## [How to complete this task]
Where "label" occurs in a line of the entries below, copy that line.

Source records

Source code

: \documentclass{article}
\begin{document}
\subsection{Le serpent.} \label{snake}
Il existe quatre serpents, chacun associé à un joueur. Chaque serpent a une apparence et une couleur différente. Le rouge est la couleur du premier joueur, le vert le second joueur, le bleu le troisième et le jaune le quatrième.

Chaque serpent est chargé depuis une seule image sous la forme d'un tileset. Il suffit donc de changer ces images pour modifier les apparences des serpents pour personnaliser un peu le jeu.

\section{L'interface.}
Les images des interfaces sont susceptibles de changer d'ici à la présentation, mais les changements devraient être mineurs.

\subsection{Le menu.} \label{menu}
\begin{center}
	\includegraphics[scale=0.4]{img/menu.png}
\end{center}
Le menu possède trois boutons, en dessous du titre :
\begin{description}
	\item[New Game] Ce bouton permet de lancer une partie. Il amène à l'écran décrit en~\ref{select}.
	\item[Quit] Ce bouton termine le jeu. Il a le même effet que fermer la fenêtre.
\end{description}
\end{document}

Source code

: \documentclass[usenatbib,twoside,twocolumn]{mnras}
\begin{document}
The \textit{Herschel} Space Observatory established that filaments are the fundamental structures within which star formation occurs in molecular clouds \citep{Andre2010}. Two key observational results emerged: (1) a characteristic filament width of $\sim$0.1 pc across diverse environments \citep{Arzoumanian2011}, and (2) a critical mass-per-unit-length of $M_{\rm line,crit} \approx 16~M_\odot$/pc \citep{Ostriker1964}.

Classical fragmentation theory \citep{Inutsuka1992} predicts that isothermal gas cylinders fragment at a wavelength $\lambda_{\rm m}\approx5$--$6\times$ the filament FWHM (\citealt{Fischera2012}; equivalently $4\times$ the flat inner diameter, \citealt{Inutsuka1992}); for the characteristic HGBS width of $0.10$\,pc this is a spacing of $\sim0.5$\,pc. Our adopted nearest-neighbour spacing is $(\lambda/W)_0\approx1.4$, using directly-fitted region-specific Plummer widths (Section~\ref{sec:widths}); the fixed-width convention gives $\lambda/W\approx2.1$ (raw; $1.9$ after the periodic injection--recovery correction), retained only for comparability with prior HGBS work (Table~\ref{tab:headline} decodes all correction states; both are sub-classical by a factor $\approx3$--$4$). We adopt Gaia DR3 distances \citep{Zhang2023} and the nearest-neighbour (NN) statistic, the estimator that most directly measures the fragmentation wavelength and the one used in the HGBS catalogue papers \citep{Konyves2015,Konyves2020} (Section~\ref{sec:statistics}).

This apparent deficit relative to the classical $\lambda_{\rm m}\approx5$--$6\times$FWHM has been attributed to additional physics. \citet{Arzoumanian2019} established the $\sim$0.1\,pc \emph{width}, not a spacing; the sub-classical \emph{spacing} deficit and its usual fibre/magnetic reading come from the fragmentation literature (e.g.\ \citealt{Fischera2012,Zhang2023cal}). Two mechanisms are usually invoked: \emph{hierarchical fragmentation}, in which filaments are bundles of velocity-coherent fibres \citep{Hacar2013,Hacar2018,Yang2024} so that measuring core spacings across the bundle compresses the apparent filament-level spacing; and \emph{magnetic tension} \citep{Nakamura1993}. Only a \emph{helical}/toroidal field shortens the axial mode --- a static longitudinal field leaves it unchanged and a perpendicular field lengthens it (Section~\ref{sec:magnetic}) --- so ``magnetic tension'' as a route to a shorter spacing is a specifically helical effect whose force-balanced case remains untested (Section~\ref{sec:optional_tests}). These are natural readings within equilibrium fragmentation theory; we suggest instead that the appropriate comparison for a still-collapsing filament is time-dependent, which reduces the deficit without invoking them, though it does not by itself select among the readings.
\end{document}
--
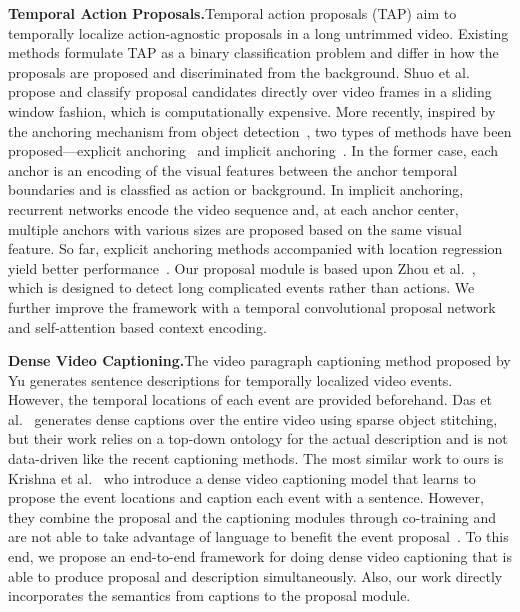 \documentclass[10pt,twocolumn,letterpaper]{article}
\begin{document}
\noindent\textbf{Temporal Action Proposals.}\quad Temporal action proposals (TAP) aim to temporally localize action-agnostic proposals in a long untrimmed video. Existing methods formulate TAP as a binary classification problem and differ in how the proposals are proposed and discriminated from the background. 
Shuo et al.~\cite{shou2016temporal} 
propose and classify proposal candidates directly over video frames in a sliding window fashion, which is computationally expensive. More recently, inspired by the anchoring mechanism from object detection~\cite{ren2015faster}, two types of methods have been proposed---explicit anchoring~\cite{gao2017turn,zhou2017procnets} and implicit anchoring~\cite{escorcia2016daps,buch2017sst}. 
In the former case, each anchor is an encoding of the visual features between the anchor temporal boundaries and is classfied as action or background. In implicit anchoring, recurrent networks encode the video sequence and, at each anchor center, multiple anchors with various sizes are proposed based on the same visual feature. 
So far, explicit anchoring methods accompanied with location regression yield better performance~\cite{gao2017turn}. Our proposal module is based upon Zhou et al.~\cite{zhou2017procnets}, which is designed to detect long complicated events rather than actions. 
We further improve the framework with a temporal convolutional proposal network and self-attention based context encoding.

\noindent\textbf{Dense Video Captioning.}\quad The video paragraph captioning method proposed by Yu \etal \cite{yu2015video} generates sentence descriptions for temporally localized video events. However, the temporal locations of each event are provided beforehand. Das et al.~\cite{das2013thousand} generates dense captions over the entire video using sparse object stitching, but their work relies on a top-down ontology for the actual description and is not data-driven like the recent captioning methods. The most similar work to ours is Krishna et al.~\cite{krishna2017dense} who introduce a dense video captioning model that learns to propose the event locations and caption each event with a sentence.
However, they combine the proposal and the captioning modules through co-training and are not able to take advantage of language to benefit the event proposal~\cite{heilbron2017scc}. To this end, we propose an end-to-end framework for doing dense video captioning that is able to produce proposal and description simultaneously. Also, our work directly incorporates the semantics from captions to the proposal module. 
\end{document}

## [Final answer]
\subsection{Le serpent.} \label{snake}
\subsection{Le menu.} \label{menu}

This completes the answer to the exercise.